The poem includes references to funerary monuments: ‘The sculptur’d dead’. It is these figures of noblemen and women that Keats describes as ‘praying in dumb orat’ries’. Often we find the depictions of the deceased in our churches and cathedrals placed in a pose of intercession. In some religious understandings this may suggest that virtuous people who have died continue to support us through their prayers. Although not in church (but more significantly in heaven) the good continue to be in relationship with us through the prayers they offer on our behalf. It was the theology that powered an industry of intercession in the Middle Ages, with the sick, poor and clergy in particular, paid to intercede with the Saints for the souls of the wealthy seeking admission to paradise. Keats describes one of these ‘beadsmen’, someone typically pensioned in order to pray, using his rosary for those he was tasked to remember.

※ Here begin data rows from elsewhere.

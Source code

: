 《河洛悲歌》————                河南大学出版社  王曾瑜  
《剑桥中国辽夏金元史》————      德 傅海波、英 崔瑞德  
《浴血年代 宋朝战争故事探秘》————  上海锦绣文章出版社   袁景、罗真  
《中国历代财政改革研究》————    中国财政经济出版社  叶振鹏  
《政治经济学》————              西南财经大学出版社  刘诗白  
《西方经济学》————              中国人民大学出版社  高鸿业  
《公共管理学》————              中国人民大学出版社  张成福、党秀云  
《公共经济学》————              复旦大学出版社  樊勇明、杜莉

Numb were the Beadsman’s fingers, while he told
His rosary, and while his frosted breath,
Like pious incense from a censer old,
Seem’d taking flight for heaven, without a death,
Past the sweet Virgin’s picture, while his prayer he saith.

John Keats, The Eve of St Agnes, 1819

For anyone who has experienced a close bereavement this may not seem to be very surprising. The dead are seldom forgotten by those who were caught up in their living. The deceased continue to be with us in our thoughts, dreams and daily living. I cannot count how many times I have heard hospital patients speak about a visceral experience of a loved one being present with them. Sometimes it takes place in a dream, but it can also be an experience that appears to be as real as anything else. It was these encounters that led me to write a paper in 2014 with Stephen Sayers, discussing these experiences and suggesting how NHS staff might support such events during a patient’s admission. Interestingly, I think it is the only paper to which I’ve contributed that remains entirely uncited. This lends support to our contention in the paper that the clinical world is inclined to dismiss experiences that don’t make sense, and categorise them as evidence of mental illness. Awareness of this culture is something people discern and it is likely that many experiences like this are never shared with anyone. It seems that we lack a narrative for experiences which are real and meaningful for many, but fail to fit in with our sense of rationality.

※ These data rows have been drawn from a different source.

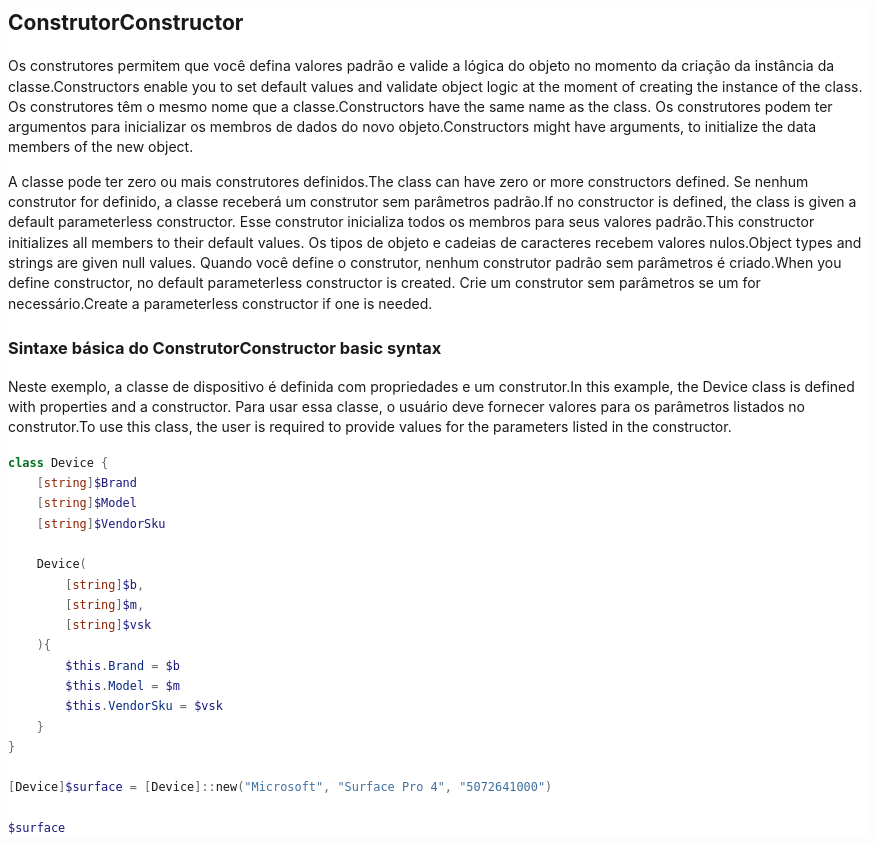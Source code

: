## <a name="constructor"></a><span data-ttu-id="b0e6f-155">Construtor</span><span class="sxs-lookup"><span data-stu-id="b0e6f-155">Constructor</span></span>

<span data-ttu-id="b0e6f-156">Os construtores permitem que você defina valores padrão e valide a lógica do objeto no momento da criação da instância da classe.</span><span class="sxs-lookup"><span data-stu-id="b0e6f-156">Constructors enable you to set default values and validate object logic at the moment of creating the instance of the class.</span></span> <span data-ttu-id="b0e6f-157">Os construtores têm o mesmo nome que a classe.</span><span class="sxs-lookup"><span data-stu-id="b0e6f-157">Constructors have the same name as the class.</span></span> <span data-ttu-id="b0e6f-158">Os construtores podem ter argumentos para inicializar os membros de dados do novo objeto.</span><span class="sxs-lookup"><span data-stu-id="b0e6f-158">Constructors might have arguments, to initialize the data members of the new object.</span></span>

<span data-ttu-id="b0e6f-159">A classe pode ter zero ou mais construtores definidos.</span><span class="sxs-lookup"><span data-stu-id="b0e6f-159">The class can have zero or more constructors defined.</span></span> <span data-ttu-id="b0e6f-160">Se nenhum construtor for definido, a classe receberá um construtor sem parâmetros padrão.</span><span class="sxs-lookup"><span data-stu-id="b0e6f-160">If no constructor is defined, the class is given a default parameterless constructor.</span></span> <span data-ttu-id="b0e6f-161">Esse construtor inicializa todos os membros para seus valores padrão.</span><span class="sxs-lookup"><span data-stu-id="b0e6f-161">This constructor initializes all members to their default values.</span></span> <span data-ttu-id="b0e6f-162">Os tipos de objeto e cadeias de caracteres recebem valores nulos.</span><span class="sxs-lookup"><span data-stu-id="b0e6f-162">Object types and strings are given null values.</span></span> <span data-ttu-id="b0e6f-163">Quando você define o construtor, nenhum construtor padrão sem parâmetros é criado.</span><span class="sxs-lookup"><span data-stu-id="b0e6f-163">When you define constructor, no default parameterless constructor is created.</span></span> <span data-ttu-id="b0e6f-164">Crie um construtor sem parâmetros se um for necessário.</span><span class="sxs-lookup"><span data-stu-id="b0e6f-164">Create a parameterless constructor if one is needed.</span></span>

### <a name="constructor-basic-syntax"></a><span data-ttu-id="b0e6f-165">Sintaxe básica do Construtor</span><span class="sxs-lookup"><span data-stu-id="b0e6f-165">Constructor basic syntax</span></span>

<span data-ttu-id="b0e6f-166">Neste exemplo, a classe de dispositivo é definida com propriedades e um construtor.</span><span class="sxs-lookup"><span data-stu-id="b0e6f-166">In this example, the Device class is defined with properties and a constructor.</span></span>
<span data-ttu-id="b0e6f-167">Para usar essa classe, o usuário deve fornecer valores para os parâmetros listados no construtor.</span><span class="sxs-lookup"><span data-stu-id="b0e6f-167">To use this class, the user is required to provide values for the parameters listed in the constructor.</span></span>

```powershell
class Device {
    [string]$Brand
    [string]$Model
    [string]$VendorSku

    Device(
        [string]$b,
        [string]$m,
        [string]$vsk
    ){
        $this.Brand = $b
        $this.Model = $m
        $this.VendorSku = $vsk
    }
}

[Device]$surface = [Device]::new("Microsoft", "Surface Pro 4", "5072641000")

$surface
```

On All Hallows’ Eve, and with All Souls’ Day this week, people around the world will be reflecting on those who have died. Given that our awareness and thoughts about the dead are often private and internal, this week offers a rare moment for names to be spoken and people remembered in public. Despite the continuing growth of a playful and scary Halloween, the serious, quiet and moving act of explicit remembrance offers a less spectacular but deeper moment when we acknowledge our continuing bonds with the departed. Remembrance Sunday adds to the sense that November has an inclination to memorial.

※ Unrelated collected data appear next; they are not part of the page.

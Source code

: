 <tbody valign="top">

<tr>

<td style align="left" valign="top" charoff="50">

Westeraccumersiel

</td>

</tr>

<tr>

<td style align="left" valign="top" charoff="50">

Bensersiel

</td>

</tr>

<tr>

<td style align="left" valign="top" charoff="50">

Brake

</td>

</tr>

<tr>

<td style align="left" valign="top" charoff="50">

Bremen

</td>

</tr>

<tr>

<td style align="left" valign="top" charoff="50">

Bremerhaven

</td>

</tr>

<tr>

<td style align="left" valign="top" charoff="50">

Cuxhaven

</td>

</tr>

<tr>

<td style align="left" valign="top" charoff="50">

We continue to have traffic with those we have loved but see no more. There are particular moments, such as a family wedding, when those attending may think of the people who are absent – but whose blessings would be with the couple and their future. Choices we make in life may lead us to ponder what the deceased would think of our decisions. For better or worse, the silent prayers of the dead circle our experience and commune with our conscience. What may seem to be dumb and frozen out of our reality is never wholly gone. In different ways Halloween; All Hallow’s; All Soul’s and Remembrance Sunday remind us of this truth and allow a fleeting moment for what is hidden to be spoken and named.

We die with the dying: 

See, they depart, and we go with them. 

We are born with the dead: 

See, they return, and bring us with them.